(Stored data)
####################
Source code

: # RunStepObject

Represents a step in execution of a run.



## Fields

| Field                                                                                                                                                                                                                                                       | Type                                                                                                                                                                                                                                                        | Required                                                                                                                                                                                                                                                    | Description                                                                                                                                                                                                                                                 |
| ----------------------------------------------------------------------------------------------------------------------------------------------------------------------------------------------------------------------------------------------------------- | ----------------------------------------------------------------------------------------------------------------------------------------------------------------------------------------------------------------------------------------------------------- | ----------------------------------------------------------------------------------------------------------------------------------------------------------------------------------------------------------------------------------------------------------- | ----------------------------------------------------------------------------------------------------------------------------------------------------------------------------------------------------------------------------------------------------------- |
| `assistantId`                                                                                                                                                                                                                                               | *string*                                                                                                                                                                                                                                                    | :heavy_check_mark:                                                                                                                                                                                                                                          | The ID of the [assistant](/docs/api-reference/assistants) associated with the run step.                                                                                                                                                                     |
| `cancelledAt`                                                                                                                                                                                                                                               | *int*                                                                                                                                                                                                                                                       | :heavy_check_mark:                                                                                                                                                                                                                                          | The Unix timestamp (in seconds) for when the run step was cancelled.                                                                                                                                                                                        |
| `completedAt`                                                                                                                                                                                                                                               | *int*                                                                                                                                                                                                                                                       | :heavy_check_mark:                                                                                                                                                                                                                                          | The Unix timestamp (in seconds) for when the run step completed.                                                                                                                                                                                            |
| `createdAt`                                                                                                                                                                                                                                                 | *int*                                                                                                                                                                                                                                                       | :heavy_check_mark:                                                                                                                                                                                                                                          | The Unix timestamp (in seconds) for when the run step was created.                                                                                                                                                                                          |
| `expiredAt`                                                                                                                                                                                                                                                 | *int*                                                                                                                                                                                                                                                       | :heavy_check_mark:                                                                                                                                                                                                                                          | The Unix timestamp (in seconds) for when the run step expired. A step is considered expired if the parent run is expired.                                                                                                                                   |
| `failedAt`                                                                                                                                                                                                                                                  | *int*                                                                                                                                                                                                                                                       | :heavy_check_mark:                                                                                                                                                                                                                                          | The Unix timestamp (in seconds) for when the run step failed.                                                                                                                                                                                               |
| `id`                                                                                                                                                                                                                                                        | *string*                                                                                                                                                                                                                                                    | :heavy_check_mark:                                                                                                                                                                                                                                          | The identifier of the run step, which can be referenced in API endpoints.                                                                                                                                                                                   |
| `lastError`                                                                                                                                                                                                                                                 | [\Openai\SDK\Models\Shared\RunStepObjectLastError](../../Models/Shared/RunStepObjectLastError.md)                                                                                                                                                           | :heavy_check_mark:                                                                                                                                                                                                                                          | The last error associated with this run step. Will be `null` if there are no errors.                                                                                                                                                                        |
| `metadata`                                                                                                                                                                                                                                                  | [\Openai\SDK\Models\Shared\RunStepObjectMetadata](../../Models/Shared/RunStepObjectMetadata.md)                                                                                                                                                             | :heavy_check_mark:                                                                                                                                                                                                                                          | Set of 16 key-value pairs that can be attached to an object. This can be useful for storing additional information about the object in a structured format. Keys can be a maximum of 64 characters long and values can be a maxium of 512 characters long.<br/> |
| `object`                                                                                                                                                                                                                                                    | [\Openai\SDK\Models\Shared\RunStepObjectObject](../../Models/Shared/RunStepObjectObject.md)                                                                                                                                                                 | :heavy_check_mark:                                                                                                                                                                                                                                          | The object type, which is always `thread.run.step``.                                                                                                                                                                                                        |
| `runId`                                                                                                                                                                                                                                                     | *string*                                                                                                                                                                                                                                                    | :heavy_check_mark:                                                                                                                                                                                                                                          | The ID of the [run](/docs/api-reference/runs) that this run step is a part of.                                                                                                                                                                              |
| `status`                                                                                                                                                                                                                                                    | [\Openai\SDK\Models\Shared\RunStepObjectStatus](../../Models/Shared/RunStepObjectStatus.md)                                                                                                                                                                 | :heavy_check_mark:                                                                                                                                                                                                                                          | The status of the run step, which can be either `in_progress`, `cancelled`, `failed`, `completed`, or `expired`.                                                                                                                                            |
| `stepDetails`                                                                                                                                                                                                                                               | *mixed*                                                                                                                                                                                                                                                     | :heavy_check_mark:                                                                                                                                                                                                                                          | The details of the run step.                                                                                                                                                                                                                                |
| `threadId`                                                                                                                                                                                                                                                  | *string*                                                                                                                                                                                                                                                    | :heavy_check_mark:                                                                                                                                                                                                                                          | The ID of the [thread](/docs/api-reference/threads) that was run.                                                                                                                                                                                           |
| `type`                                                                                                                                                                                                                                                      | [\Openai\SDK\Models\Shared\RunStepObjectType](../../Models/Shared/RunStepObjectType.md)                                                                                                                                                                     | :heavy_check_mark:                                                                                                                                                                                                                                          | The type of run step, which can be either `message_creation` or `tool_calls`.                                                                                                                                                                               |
####################
An exact copy of all the records is what is needed here.

Source code

: # RunStepObject

Represents a step in execution of a run.



## Fields

| Field                                                                                                                                                                                                                                                       | Type                                                                                                                                                                                                                                                        | Required                                                                                                                                                                                                                                                    | Description                                                                                                                                                                                                                                                 |
| ----------------------------------------------------------------------------------------------------------------------------------------------------------------------------------------------------------------------------------------------------------- | ----------------------------------------------------------------------------------------------------------------------------------------------------------------------------------------------------------------------------------------------------------- | ----------------------------------------------------------------------------------------------------------------------------------------------------------------------------------------------------------------------------------------------------------- | ----------------------------------------------------------------------------------------------------------------------------------------------------------------------------------------------------------------------------------------------------------- |
| `assistantId`                                                                                                                                                                                                                                               | *string*                                                                                                                                                                                                                                                    | :heavy_check_mark:                                                                                                                                                                                                                                          | The ID of the [assistant](/docs/api-reference/assistants) associated with the run step.                                                                                                                                                                     |
| `cancelledAt`                                                                                                                                                                                                                                               | *int*                                                                                                                                                                                                                                                       | :heavy_check_mark:                                                                                                                                                                                                                                          | The Unix timestamp (in seconds) for when the run step was cancelled.                                                                                                                                                                                        |
| `completedAt`                                                                                                                                                                                                                                               | *int*                                                                                                                                                                                                                                                       | :heavy_check_mark:                                                                                                                                                                                                                                          | The Unix timestamp (in seconds) for when the run step completed.                                                                                                                                                                                            |
| `createdAt`                                                                                                                                                                                                                                                 | *int*                                                                                                                                                                                                                                                       | :heavy_check_mark:                                                                                                                                                                                                                                          | The Unix timestamp (in seconds) for when the run step was created.                                                                                                                                                                                          |
| `expiredAt`                                                                                                                                                                                                                                                 | *int*                                                                                                                                                                                                                                                       | :heavy_check_mark:                                                                                                                                                                                                                                          | The Unix timestamp (in seconds) for when the run step expired. A step is considered expired if the parent run is expired.                                                                                                                                   |
| `failedAt`                                                                                                                                                                                                                                                  | *int*                                                                                                                                                                                                                                                       | :heavy_check_mark:                                                                                                                                                                                                                                          | The Unix timestamp (in seconds) for when the run step failed.                                                                                                                                                                                               |
| `id`                                                                                                                                                                                                                                                        | *string*                                                                                                                                                                                                                                                    | :heavy_check_mark:                                                                                                                                                                                                                                          | The identifier of the run step, which can be referenced in API endpoints.                                                                                                                                                                                   |
| `lastError`                                                                                                                                                                                                                                                 | [\Openai\SDK\Models\Shared\RunStepObjectLastError](../../Models/Shared/RunStepObjectLastError.md)                                                                                                                                                           | :heavy_check_mark:                                                                                                                                                                                                                                          | The last error associated with this run step. Will be `null` if there are no errors.                                                                                                                                                                        |
| `metadata`                                                                                                                                                                                                                                                  | [\Openai\SDK\Models\Shared\RunStepObjectMetadata](../../Models/Shared/RunStepObjectMetadata.md)                                                                                                                                                             | :heavy_check_mark:                                                                                                                                                                                                                                          | Set of 16 key-value pairs that can be attached to an object. This can be useful for storing additional information about the object in a structured format. Keys can be a maximum of 64 characters long and values can be a maxium of 512 characters long.<br/> |
| `object`                                                                                                                                                                                                                                                    | [\Openai\SDK\Models\Shared\RunStepObjectObject](../../Models/Shared/RunStepObjectObject.md)                                                                                                                                                                 | :heavy_check_mark:                                                                                                                                                                                                                                          | The object type, which is always `thread.run.step``.                                                                                                                                                                                                        |
| `runId`                                                                                                                                                                                                                                                     | *string*                                                                                                                                                                                                                                                    | :heavy_check_mark:                                                                                                                                                                                                                                          | The ID of the [run](/docs/api-reference/runs) that this run step is a part of.                                                                                                                                                                              |
| `status`                                                                                                                                                                                                                                                    | [\Openai\SDK\Models\Shared\RunStepObjectStatus](../../Models/Shared/RunStepObjectStatus.md)                                                                                                                                                                 | :heavy_check_mark:                                                                                                                                                                                                                                          | The status of the run step, which can be either `in_progress`, `cancelled`, `failed`, `completed`, or `expired`.                                                                                                                                            |
| `stepDetails`                                                                                                                                                                                                                                               | *mixed*                                                                                                                                                                                                                                                     | :heavy_check_mark:                                                                                                                                                                                                                                          | The details of the run step.                                                                                                                                                                                                                                |
| `threadId`                                                                                                                                                                                                                                                  | *string*                                                                                                                                                                                                                                                    | :heavy_check_mark:                                                                                                                                                                                                                                          | The ID of the [thread](/docs/api-reference/threads) that was run.                                                                                                                                                                                           |
| `type`                                                                                                                                                                                                                                                      | [\Openai\SDK\Models\Shared\RunStepObjectType](../../Models/Shared/RunStepObjectType.md)                                                                                                                                                                     | :heavy_check_mark:                                                                                                                                                                                                                                          | The type of run step, which can be either `message_creation` or `tool_calls`.                                                                                                                                                                               |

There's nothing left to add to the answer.